EXERCISE REQUIREMENTS |
Exactly the lines from the one containing "<h2>rotate函数</h2>" through the end of the data below are to be reproduced, and nothing besides them.

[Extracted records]
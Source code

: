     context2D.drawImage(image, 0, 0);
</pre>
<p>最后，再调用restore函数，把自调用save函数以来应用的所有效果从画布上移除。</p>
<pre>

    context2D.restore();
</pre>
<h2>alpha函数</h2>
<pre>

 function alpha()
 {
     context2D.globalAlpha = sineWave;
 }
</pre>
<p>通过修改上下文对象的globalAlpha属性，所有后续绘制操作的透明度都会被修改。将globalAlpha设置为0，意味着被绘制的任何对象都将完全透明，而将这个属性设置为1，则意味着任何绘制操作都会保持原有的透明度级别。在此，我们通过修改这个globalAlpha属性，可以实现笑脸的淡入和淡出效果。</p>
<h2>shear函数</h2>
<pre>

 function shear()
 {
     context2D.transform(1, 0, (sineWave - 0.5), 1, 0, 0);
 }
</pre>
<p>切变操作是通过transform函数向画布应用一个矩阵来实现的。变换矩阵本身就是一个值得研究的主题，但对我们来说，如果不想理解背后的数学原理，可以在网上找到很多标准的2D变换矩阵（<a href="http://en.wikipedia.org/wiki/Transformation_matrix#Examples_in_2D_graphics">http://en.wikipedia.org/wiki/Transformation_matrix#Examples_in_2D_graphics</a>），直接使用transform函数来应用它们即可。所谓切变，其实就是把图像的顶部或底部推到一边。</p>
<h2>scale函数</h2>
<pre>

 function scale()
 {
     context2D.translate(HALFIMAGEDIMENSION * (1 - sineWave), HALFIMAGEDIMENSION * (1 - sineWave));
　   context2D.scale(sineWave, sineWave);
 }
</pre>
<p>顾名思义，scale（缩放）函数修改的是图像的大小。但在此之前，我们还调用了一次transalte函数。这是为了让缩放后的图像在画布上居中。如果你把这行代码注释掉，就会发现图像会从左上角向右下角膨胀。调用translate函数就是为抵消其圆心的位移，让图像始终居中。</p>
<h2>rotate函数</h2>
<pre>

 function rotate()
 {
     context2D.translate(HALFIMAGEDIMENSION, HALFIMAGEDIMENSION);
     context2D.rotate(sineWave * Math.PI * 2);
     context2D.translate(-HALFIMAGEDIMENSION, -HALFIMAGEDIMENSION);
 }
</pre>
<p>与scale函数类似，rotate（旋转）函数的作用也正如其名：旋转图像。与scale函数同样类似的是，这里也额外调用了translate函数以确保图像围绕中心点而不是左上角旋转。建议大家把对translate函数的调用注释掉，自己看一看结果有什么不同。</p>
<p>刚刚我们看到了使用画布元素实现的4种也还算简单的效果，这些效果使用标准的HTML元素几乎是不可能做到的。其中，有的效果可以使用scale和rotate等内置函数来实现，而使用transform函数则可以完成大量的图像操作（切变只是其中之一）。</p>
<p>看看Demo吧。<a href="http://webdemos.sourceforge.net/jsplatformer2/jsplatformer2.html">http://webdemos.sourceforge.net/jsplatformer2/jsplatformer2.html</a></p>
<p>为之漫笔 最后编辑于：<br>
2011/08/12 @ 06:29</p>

TASK OUTPUT |
<h2>rotate函数</h2>
<pre>

 function rotate()
 {
     context2D.translate(HALFIMAGEDIMENSION, HALFIMAGEDIMENSION);
     context2D.rotate(sineWave * Math.PI * 2);
     context2D.translate(-HALFIMAGEDIMENSION, -HALFIMAGEDIMENSION);
 }
</pre>
<p>与scale函数类似，rotate（旋转）函数的作用也正如其名：旋转图像。与scale函数同样类似的是，这里也额外调用了translate函数以确保图像围绕中心点而不是左上角旋转。建议大家把对translate函数的调用注释掉，自己看一看结果有什么不同。</p>
<p>刚刚我们看到了使用画布元素实现的4种也还算简单的效果，这些效果使用标准的HTML元素几乎是不可能做到的。其中，有的效果可以使用scale和rotate等内置函数来实现，而使用transform函数则可以完成大量的图像操作（切变只是其中之一）。</p>
<p>看看Demo吧。<a href="http://webdemos.sourceforge.net/jsplatformer2/jsplatformer2.html">http://webdemos.sourceforge.net/jsplatformer2/jsplatformer2.html</a></p>
<p>为之漫笔 最后编辑于：<br>
2011/08/12 @ 06:29</p>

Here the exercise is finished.